In 2017, the Canadian right-wing activist and filmmaker Lauren Southern joined a group of young European nationalists on a boat in Mediterranean waters. Their mission was to interfere with humanitarian groups that rescue migrants at sea. The next year Southern released a documentary about the threat of “white genocide” in South Africa. She’s a proponent of the “great replacement” theory, which holds that white Europeans are being systematically supplanted by Muslim migrants.

On Friday, her public profile got a boost from Donald Trump when he retweeted her.

Last week, Facebook announced that it was banning a group of extremist figures from the platform. Among them were the conspiracy theorist Alex Jones; Louis Farrakhan; and Paul Joseph Watson, a British former editor at large for Jones’s website, Infowars, who now makes anti-Islam and anti-feminist YouTube videos like “Why Are Feminists Fat & Ugly?”

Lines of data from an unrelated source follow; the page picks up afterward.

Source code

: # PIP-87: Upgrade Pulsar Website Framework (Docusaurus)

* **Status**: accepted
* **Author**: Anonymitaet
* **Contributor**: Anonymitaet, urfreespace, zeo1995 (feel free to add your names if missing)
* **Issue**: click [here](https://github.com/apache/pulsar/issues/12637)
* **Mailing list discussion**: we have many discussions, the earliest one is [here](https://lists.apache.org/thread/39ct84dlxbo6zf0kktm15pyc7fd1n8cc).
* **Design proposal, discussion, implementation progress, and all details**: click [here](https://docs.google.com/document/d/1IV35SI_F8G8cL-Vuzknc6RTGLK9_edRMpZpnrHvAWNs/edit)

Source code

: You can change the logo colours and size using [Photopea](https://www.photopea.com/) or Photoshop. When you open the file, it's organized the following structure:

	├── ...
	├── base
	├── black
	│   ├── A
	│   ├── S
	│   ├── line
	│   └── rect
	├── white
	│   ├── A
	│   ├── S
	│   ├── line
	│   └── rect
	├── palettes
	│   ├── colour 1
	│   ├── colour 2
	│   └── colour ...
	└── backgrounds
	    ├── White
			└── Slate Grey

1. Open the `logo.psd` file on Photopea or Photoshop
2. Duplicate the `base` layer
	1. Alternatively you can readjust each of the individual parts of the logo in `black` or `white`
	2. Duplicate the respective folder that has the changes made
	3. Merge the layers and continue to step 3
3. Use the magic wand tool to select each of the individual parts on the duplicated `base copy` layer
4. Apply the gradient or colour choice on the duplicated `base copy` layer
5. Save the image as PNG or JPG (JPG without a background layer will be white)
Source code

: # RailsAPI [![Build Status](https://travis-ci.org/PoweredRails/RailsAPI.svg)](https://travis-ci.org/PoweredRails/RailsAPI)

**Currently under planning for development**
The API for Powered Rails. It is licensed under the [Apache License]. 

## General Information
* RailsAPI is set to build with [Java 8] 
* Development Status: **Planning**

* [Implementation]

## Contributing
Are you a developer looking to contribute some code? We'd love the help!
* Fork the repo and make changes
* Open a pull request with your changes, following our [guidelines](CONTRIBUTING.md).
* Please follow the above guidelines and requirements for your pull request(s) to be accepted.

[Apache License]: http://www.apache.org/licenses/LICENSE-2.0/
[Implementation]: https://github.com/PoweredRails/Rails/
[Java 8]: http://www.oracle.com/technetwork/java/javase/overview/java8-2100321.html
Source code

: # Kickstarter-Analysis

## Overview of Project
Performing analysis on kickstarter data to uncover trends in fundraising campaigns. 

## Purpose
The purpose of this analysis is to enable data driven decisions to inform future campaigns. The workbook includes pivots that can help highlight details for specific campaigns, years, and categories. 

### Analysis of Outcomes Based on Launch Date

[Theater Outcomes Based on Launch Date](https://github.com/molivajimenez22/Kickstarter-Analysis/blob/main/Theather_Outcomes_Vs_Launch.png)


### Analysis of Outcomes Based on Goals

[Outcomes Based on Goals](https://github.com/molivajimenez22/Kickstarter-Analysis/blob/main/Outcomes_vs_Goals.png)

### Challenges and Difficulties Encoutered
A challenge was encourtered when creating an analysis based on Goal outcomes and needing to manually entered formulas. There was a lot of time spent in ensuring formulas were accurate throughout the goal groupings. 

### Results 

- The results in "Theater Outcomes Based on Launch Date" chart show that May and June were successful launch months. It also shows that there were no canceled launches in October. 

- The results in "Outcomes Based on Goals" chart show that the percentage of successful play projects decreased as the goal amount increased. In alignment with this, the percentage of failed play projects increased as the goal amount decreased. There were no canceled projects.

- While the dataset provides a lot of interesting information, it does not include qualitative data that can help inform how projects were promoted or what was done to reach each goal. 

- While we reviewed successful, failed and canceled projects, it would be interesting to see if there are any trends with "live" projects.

It was the latest wave of bans for Facebook, which last year kicked white nationalist Richard Spencer off the site. People on the far right have been incensed about losing access to technology platforms, and some, like Spencer, have been publicly angry Trump hasn’t done more to help them.

As if to assuage this anger, Trump went on a Twitter tear on Friday night. He retweeted a squib from Southern jeering at establishment conservatives who aren’t concerned by the bans. Trump tweeted that he was surprised to see “Conservative thinkers” like Watson de-platformed, and retweeted Watson’s call for solidarity: “The support for me has been incredible. This could actually lead to some genuine change. Keep up the pressure. Don’t let it rest.”

That wasn’t all; Trump also tweeted an Infowars video, as well as retweeted a message from a conspiracy account that said, “The ‘elite’ proclaim America must submit to Islam or else!!!”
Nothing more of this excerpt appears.